(Stored items from a collection)
%%

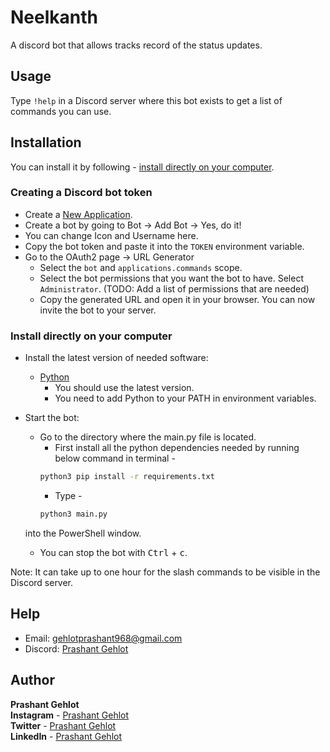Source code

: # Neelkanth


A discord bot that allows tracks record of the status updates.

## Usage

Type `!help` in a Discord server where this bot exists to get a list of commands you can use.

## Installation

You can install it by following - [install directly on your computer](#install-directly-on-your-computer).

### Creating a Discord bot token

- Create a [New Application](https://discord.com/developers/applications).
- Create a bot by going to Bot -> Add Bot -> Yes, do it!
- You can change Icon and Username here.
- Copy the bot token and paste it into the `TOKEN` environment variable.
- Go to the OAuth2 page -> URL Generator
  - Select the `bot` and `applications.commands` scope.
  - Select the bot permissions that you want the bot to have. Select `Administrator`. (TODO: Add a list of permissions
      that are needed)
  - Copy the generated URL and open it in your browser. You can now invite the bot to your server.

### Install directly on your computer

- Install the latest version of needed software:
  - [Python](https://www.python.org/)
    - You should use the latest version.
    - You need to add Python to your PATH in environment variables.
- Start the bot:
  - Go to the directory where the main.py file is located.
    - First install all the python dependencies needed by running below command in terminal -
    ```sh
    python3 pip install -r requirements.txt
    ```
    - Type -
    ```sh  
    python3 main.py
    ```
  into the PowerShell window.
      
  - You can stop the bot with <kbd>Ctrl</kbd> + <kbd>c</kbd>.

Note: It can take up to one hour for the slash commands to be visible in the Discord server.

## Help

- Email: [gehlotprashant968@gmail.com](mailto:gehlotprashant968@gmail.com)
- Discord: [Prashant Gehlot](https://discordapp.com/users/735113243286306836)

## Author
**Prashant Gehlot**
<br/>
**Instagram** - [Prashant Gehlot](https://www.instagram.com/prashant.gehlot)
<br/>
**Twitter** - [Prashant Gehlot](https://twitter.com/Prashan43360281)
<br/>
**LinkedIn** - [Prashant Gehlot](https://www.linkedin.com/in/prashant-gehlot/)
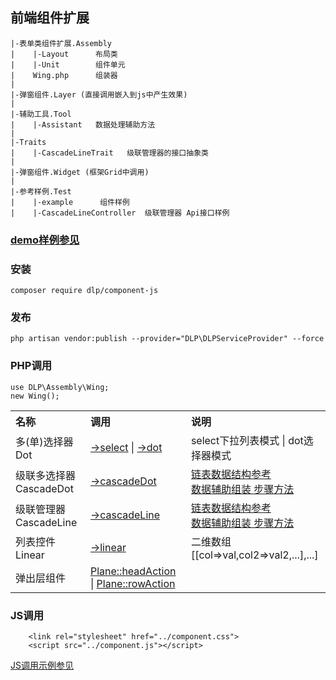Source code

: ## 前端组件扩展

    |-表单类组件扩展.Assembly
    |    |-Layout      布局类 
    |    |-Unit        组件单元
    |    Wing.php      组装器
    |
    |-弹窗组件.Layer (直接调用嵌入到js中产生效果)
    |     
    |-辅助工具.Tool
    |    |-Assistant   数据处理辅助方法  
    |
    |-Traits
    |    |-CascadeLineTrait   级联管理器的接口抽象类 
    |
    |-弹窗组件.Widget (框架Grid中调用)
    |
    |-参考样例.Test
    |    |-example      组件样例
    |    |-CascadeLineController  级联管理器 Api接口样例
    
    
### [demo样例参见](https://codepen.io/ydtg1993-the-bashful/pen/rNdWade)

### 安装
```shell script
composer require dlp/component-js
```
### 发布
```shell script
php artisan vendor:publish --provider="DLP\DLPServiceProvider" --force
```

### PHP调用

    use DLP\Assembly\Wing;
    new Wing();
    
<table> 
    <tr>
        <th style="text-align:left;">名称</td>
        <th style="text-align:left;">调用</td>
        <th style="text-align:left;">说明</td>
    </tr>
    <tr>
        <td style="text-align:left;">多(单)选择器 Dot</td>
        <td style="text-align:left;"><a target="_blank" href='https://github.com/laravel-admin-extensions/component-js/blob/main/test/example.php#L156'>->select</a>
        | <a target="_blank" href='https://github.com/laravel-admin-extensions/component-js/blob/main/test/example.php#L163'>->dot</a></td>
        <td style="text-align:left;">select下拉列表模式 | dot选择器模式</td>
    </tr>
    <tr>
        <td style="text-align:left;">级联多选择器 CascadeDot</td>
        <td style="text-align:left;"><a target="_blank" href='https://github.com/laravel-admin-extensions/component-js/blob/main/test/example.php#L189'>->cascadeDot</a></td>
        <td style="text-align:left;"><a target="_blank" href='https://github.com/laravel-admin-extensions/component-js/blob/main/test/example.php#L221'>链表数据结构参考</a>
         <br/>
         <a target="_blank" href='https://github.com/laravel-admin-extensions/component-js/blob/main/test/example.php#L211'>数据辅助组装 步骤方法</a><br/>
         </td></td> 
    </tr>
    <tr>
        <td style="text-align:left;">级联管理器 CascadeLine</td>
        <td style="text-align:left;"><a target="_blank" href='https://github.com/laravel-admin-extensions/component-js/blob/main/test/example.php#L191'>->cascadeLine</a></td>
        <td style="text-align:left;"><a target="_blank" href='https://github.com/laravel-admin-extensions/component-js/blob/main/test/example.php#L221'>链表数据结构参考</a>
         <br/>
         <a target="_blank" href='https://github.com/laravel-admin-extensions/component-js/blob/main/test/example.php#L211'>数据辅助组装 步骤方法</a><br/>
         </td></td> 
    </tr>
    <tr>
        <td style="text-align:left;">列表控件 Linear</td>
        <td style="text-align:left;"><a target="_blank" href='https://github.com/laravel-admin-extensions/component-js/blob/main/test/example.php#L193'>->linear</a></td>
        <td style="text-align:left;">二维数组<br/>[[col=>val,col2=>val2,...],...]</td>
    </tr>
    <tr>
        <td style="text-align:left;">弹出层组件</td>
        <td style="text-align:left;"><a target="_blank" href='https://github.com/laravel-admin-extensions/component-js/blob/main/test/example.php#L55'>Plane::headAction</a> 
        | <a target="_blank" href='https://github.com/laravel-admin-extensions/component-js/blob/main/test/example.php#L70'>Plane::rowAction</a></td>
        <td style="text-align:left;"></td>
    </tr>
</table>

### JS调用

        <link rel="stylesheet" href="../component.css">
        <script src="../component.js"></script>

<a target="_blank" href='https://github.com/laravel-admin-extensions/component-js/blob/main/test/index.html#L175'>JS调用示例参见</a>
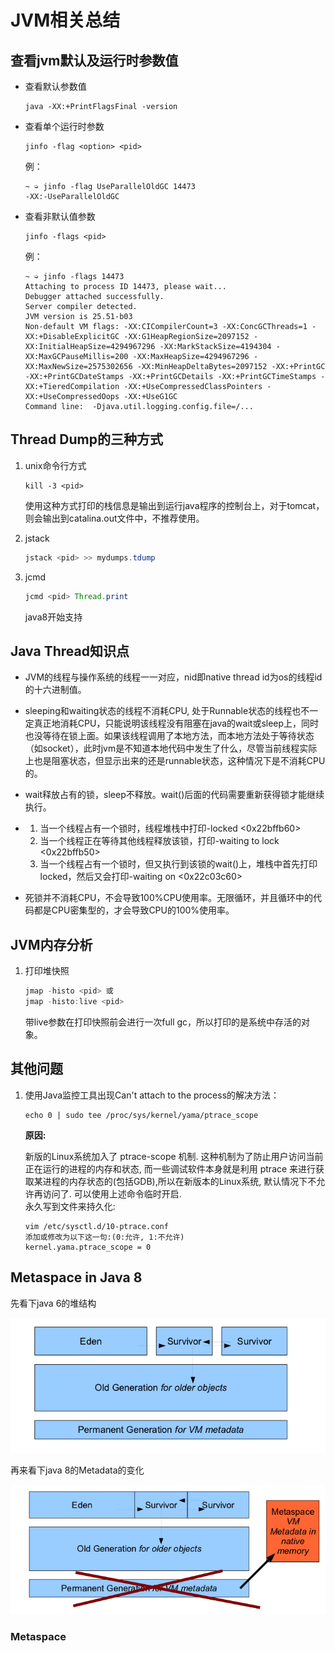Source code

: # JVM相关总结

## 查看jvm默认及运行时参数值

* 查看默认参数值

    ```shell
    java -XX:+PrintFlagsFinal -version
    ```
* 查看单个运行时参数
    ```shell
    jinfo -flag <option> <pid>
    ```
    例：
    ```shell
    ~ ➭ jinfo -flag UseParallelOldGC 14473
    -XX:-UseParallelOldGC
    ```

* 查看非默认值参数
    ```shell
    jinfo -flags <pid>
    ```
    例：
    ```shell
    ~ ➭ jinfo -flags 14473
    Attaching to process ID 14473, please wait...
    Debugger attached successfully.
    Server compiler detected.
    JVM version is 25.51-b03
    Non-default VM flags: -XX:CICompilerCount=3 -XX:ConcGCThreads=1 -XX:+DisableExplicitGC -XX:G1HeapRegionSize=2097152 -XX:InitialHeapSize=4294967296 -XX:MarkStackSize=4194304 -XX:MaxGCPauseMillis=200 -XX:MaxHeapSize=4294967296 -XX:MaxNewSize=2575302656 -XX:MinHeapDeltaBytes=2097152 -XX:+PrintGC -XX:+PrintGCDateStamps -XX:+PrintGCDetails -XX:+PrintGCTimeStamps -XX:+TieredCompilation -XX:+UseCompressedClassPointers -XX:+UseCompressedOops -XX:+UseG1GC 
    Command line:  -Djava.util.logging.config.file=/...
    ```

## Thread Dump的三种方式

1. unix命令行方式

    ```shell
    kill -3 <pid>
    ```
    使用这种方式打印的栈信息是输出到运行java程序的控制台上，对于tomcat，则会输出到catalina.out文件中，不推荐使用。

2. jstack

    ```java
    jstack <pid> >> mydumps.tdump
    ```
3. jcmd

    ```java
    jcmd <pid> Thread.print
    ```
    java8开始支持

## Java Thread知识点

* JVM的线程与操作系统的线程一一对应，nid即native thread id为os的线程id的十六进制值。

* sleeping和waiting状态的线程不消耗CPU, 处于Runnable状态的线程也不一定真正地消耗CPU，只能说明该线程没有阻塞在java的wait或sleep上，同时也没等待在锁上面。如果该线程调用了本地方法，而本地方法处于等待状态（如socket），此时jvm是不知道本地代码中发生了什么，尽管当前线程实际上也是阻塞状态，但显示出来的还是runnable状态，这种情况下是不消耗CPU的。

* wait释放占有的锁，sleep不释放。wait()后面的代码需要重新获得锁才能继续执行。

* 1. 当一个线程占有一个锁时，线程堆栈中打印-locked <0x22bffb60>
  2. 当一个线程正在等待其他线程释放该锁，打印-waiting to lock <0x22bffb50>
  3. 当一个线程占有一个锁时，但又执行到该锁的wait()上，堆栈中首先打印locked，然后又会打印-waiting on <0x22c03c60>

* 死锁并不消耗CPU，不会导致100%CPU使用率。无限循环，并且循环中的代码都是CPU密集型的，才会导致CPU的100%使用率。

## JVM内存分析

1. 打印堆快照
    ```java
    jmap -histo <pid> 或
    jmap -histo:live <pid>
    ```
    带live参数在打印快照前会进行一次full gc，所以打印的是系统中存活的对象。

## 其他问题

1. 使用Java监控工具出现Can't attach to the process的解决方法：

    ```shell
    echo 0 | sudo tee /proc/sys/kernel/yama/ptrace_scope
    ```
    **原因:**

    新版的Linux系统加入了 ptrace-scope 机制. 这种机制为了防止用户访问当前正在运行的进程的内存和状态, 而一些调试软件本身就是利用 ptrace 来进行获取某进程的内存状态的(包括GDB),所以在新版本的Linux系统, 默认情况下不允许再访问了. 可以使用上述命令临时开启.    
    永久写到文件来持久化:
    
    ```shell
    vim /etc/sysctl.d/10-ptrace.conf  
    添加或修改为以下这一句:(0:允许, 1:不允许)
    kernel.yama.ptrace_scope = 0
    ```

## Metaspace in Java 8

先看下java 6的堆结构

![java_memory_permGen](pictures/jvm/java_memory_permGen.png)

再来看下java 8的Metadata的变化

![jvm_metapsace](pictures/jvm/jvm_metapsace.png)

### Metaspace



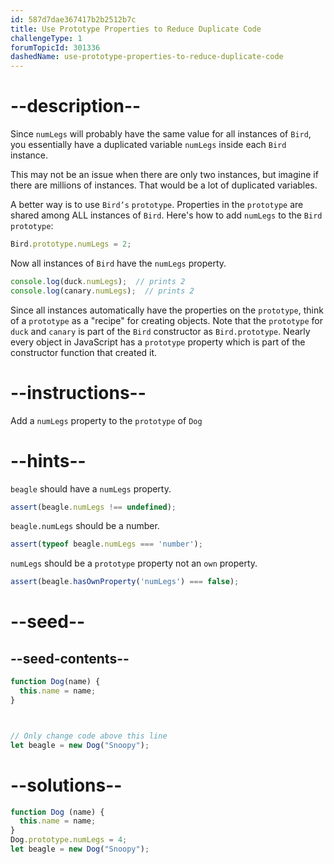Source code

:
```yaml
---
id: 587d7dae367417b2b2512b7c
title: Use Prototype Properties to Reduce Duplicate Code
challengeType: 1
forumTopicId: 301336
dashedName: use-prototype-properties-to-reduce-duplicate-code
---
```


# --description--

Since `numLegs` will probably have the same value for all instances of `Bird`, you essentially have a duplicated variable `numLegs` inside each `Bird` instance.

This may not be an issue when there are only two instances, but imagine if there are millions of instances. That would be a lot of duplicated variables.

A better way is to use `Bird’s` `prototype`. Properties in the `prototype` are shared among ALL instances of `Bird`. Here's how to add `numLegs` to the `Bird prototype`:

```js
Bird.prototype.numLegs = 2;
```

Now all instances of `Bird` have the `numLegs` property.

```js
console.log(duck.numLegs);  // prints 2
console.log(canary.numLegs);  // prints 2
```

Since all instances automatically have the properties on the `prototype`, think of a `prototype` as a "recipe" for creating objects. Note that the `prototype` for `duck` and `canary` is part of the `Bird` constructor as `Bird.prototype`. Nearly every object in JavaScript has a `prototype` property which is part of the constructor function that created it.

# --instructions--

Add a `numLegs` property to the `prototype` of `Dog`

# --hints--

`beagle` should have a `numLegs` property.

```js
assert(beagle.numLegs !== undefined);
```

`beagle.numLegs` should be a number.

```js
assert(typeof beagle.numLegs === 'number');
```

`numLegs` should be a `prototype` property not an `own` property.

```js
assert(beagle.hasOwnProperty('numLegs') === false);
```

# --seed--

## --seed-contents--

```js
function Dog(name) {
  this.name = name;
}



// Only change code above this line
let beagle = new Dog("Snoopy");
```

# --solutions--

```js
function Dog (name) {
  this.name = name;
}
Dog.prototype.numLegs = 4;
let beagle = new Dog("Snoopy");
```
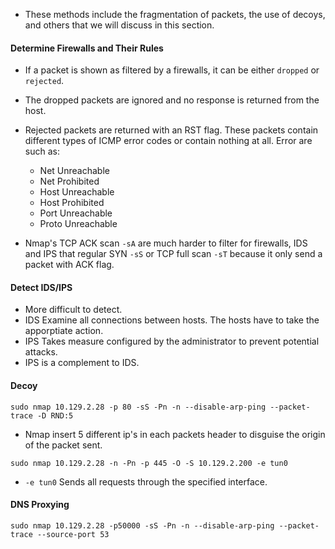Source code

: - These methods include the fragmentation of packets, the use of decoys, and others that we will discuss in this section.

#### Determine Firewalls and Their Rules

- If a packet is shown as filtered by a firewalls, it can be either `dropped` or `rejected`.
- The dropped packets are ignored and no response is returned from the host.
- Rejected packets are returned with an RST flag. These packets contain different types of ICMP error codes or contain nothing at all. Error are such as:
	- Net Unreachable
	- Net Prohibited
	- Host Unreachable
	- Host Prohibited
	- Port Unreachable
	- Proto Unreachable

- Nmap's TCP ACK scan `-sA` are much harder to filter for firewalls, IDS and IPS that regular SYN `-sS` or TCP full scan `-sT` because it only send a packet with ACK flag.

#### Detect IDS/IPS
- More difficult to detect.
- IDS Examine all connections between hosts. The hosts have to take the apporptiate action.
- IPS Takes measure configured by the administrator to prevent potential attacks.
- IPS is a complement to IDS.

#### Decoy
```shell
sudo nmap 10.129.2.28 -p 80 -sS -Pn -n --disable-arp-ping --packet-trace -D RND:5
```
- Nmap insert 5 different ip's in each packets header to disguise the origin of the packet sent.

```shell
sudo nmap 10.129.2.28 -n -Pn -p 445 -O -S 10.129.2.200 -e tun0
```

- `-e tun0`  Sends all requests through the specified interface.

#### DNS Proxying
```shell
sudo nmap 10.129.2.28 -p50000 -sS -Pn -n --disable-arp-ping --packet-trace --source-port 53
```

%%

### Exercise brief
Your output should be the lines from the one with "- Nmap insert" through the end of the records above, copied exactly.

### Result
- Nmap insert 5 different ip's in each packets header to disguise the origin of the packet sent.

```shell
sudo nmap 10.129.2.28 -n -Pn -p 445 -O -S 10.129.2.200 -e tun0
```

- `-e tun0`  Sends all requests through the specified interface.

#### DNS Proxying
```shell
sudo nmap 10.129.2.28 -p50000 -sS -Pn -n --disable-arp-ping --packet-trace --source-port 53
```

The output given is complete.